舞台の上で、モデルたちが新商品を披露していた。
舞台下ではフラッシュが絶え間なく光っていた。
彼女の出番になると、スタッフが案内に来て、何も心配する必要はなかった。
時田浅子は舞台に上がり、スポットライトに向かって歩いていった。
客席からすぐに歓声が上がり、人々の視線はすべて時田浅子に注がれた。
多くのモデルの中で、彼女は最も背が高いわけではなかったが、人々の視線を自然と引きつける存在だった。
彼女がそこに立つだけで、主役になった。
「時田浅子!時田浅子!」客席から誰かが抑えきれずに叫んだ。
「これは時田浅子の初めての広告契約よ!時田浅子のファンとして、絶対に応援しなきゃ!」
「私は時田浅子が持っているバッグが気に入ったわ、絶対に同じものを買うつもり!」
時田浅子は手のバッグを見せながら、何気なく客席を見渡した時、突然ある場所で視線が止まった。
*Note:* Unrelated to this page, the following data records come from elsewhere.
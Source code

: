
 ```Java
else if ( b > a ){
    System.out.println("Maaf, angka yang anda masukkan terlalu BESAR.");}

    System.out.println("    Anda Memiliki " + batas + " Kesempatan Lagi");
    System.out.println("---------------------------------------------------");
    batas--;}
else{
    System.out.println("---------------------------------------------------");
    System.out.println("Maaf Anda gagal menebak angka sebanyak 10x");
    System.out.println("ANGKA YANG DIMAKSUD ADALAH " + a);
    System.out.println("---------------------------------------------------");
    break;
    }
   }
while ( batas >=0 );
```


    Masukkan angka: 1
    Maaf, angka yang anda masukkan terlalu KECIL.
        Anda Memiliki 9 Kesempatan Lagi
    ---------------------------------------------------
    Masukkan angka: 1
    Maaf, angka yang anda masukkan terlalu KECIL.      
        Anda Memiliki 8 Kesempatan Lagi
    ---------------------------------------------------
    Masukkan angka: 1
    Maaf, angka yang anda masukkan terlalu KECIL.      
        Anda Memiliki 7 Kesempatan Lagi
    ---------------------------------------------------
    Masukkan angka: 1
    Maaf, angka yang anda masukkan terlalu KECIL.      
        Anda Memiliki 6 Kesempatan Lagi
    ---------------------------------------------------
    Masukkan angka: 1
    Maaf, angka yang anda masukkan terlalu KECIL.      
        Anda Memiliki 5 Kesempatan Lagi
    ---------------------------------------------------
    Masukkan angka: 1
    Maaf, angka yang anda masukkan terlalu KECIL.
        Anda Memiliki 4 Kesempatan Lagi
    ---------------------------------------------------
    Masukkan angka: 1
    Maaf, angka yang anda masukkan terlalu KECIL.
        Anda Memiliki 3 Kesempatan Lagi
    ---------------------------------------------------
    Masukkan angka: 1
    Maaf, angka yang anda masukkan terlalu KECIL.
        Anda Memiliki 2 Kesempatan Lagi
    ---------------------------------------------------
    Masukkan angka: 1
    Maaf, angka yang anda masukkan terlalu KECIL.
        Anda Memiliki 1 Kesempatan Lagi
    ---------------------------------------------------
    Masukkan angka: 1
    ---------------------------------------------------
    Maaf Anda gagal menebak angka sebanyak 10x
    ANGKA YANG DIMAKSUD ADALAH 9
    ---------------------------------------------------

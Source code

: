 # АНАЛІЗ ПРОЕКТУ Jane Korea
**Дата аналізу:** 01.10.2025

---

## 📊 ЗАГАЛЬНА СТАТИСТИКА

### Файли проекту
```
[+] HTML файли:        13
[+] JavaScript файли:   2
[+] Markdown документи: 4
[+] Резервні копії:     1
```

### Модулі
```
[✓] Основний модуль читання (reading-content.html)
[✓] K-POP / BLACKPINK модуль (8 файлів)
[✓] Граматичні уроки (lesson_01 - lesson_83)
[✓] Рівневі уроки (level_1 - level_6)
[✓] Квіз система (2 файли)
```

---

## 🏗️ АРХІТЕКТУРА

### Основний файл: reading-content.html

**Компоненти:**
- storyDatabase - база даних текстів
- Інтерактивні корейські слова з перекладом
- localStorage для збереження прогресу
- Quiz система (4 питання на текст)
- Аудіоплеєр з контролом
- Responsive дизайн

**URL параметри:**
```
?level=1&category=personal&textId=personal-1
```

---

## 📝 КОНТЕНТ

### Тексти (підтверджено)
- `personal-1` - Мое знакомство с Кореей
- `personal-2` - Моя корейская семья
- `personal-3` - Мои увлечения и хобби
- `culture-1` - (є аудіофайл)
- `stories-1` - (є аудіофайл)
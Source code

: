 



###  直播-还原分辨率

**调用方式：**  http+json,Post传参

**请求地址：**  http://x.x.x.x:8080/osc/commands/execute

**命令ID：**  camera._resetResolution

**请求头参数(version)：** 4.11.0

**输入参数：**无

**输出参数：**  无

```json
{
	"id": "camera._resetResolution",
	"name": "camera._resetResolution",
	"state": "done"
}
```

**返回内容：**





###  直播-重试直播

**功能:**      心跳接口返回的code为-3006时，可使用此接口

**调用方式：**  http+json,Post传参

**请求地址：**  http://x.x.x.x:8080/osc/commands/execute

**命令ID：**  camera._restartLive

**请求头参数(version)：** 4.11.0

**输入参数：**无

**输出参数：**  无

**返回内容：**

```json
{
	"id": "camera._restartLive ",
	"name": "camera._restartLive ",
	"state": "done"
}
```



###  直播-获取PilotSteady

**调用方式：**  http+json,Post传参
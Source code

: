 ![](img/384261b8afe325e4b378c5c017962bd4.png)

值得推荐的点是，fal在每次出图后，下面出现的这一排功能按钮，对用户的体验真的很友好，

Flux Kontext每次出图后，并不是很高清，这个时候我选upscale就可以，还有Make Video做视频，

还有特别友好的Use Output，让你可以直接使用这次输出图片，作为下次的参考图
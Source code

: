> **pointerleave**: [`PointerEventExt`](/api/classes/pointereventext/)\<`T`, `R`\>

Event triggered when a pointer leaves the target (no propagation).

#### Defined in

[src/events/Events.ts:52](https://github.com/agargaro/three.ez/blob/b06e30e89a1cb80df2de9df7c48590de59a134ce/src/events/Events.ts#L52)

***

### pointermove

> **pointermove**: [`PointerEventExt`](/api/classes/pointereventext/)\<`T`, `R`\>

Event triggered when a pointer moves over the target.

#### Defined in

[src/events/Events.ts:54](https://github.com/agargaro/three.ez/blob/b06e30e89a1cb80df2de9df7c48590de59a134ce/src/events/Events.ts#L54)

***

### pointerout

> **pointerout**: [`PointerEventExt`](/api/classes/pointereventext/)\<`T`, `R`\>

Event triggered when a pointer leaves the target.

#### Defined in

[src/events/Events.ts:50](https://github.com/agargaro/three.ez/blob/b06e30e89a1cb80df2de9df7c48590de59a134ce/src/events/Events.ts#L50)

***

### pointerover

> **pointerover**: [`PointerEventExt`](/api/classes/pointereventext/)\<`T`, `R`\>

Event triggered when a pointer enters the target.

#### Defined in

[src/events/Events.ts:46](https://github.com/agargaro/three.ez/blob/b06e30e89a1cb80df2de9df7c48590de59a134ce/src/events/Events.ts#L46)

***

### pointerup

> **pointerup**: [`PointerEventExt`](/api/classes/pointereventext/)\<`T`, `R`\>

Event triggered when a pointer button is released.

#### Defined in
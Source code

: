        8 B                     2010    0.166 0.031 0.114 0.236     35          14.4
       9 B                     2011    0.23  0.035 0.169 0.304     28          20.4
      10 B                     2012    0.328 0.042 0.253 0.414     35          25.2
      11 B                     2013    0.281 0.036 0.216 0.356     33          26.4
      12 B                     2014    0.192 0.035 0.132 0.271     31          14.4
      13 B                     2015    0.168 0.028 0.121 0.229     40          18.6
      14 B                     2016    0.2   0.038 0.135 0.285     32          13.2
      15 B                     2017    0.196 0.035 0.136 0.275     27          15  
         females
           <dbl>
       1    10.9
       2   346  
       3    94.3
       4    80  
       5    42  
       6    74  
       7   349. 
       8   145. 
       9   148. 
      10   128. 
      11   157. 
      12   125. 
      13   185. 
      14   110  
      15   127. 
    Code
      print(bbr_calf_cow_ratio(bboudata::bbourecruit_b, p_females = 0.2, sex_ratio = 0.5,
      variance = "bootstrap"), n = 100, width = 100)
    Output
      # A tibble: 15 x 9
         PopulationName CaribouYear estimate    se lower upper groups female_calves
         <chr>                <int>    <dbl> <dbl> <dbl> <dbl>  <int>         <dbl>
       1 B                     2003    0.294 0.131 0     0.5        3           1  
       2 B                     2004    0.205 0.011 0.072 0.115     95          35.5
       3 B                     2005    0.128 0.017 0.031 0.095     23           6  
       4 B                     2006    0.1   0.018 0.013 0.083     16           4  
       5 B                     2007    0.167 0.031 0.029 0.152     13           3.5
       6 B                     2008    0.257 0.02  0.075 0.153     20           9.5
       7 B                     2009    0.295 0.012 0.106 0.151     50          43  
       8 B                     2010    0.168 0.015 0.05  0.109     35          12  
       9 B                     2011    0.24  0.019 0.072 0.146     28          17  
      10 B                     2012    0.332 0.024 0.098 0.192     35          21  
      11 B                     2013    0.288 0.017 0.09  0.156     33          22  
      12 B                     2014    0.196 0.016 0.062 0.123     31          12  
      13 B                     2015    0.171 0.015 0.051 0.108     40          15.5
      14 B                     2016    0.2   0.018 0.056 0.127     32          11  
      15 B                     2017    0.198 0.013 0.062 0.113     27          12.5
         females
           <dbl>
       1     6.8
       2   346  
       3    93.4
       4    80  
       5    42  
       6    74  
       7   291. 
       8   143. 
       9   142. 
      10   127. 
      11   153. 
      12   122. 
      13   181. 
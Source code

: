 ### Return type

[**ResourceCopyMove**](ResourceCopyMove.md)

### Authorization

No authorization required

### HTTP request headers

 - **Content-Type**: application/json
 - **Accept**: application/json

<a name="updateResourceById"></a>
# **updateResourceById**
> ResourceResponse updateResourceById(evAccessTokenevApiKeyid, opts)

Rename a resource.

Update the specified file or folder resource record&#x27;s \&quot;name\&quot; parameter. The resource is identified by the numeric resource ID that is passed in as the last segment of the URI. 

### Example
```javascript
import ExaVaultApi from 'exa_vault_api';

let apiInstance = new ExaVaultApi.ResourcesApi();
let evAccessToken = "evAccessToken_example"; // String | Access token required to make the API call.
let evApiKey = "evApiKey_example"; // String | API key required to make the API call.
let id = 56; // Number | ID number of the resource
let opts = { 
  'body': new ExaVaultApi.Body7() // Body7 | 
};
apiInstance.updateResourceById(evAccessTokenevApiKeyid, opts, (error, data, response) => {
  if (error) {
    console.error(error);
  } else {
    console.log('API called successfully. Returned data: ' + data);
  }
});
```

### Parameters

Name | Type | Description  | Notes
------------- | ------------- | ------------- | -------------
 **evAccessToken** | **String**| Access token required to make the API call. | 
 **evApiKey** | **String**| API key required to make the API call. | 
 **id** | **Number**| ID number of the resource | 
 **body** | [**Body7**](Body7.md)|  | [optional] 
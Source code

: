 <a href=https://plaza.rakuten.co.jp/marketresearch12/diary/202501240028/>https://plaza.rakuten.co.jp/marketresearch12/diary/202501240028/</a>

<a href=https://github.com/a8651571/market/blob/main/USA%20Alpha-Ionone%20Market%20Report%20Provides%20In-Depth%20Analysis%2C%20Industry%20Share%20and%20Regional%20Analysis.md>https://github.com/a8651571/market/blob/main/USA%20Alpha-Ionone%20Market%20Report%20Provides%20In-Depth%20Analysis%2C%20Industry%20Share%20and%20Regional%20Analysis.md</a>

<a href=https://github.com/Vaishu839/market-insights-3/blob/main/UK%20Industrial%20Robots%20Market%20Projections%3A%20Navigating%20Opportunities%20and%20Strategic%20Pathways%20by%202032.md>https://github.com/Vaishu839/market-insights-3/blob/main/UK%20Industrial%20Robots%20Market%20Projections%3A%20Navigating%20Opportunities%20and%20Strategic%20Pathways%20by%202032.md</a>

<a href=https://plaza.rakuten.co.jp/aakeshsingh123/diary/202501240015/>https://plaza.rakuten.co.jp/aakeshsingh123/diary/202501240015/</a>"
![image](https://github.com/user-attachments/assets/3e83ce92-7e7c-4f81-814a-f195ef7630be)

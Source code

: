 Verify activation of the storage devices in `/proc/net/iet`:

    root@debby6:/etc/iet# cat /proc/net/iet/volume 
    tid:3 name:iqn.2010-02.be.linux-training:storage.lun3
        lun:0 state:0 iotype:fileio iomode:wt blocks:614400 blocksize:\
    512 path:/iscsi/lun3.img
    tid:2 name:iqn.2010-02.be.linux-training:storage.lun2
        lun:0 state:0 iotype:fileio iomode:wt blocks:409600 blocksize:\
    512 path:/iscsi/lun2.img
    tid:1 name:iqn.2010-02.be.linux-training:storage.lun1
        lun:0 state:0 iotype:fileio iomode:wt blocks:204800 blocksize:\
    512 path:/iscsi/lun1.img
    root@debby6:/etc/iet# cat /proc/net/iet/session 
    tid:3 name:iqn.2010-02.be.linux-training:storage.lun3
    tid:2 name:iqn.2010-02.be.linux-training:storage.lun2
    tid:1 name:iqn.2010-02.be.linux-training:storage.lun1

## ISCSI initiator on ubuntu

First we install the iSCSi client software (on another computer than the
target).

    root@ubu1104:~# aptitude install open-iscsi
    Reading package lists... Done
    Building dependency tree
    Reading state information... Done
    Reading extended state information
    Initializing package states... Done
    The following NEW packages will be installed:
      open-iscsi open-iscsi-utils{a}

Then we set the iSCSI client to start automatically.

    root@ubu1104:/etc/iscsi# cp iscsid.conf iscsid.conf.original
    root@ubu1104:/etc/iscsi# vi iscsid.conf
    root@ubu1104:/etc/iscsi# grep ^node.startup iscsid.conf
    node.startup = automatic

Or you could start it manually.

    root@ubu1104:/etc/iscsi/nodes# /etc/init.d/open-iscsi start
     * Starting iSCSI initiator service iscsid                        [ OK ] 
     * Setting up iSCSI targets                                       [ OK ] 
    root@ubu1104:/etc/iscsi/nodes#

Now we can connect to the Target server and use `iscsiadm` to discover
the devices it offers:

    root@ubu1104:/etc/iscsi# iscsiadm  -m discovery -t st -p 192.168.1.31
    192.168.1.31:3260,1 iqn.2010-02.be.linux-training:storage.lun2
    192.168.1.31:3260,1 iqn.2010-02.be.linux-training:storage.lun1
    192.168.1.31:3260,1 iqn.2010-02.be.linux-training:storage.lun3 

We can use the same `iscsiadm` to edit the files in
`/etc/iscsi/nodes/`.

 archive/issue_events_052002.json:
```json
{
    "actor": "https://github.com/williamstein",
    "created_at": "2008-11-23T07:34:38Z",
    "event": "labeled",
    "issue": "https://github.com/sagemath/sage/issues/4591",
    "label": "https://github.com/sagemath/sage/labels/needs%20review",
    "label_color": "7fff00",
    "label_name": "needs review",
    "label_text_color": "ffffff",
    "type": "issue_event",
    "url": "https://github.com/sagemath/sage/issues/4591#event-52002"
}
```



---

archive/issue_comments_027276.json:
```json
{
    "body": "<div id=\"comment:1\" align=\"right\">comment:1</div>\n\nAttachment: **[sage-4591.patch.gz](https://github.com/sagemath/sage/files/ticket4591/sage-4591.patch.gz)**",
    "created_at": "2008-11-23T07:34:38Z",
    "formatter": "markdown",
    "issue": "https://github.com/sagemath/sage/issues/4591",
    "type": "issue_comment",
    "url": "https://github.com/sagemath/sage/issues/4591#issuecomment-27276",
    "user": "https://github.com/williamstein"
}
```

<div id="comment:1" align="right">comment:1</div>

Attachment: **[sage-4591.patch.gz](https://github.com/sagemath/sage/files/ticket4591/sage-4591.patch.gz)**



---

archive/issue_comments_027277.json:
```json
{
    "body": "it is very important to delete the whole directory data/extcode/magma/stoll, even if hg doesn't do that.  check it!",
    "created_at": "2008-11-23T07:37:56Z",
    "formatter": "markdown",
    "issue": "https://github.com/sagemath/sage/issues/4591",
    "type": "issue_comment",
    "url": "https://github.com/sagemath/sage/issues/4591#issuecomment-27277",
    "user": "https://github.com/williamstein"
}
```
薄暗い客席で、彼女は見覚えのあるシルエットを見つけた!
それは林清子だった!
森山緑は時田浅子の表情が変わったことに気づき、すぐに注意を促した。
時田浅子はすぐに我に返り、上品な笑顔を浮かべた。
彼女が再びその方向を見た時には、もう林清子の姿は見えなくなっていた。
このラウンドの展示が終わると、時田浅子はスタッフに舞台から案内された。
森山緑はすぐに近づいてきた。「浅子、さっきどうしたの?もう少しで表情管理を忘れるところだったわ。」
「ごめんなさい、緑ねえさん、私のミスです。」時田浅子はすぐに謝った。
「何か見たの?どうしてそんなに大きな反応をしたの?」
「ある人を見かけたんです。」時田浅子は森山緑を引っ張って休憩室へ向かいながら、ももちゃんに指示した。「ももちゃん、東さんを呼んできて。」
森山緑は時田浅子が東さんを呼ぶと聞いて、表情が一気に緊張した。
東さんは藤原社長が時田浅子につけた人で、運転手という名目だが実際はボディーガードだった。東さんの他にも二人いて、今日は全員が現場にいた。
「浅子、主催者に警備を強化してもらった方がいい?」森山緑はすぐに尋ねた。
「必要ありません。」時田浅子は首を振った。「さっき舞台で見た人は、私の異母妹です。彼女と私の間には深い確執があって、今日ここに現れたのは良くないことを企んでいるに違いありません。」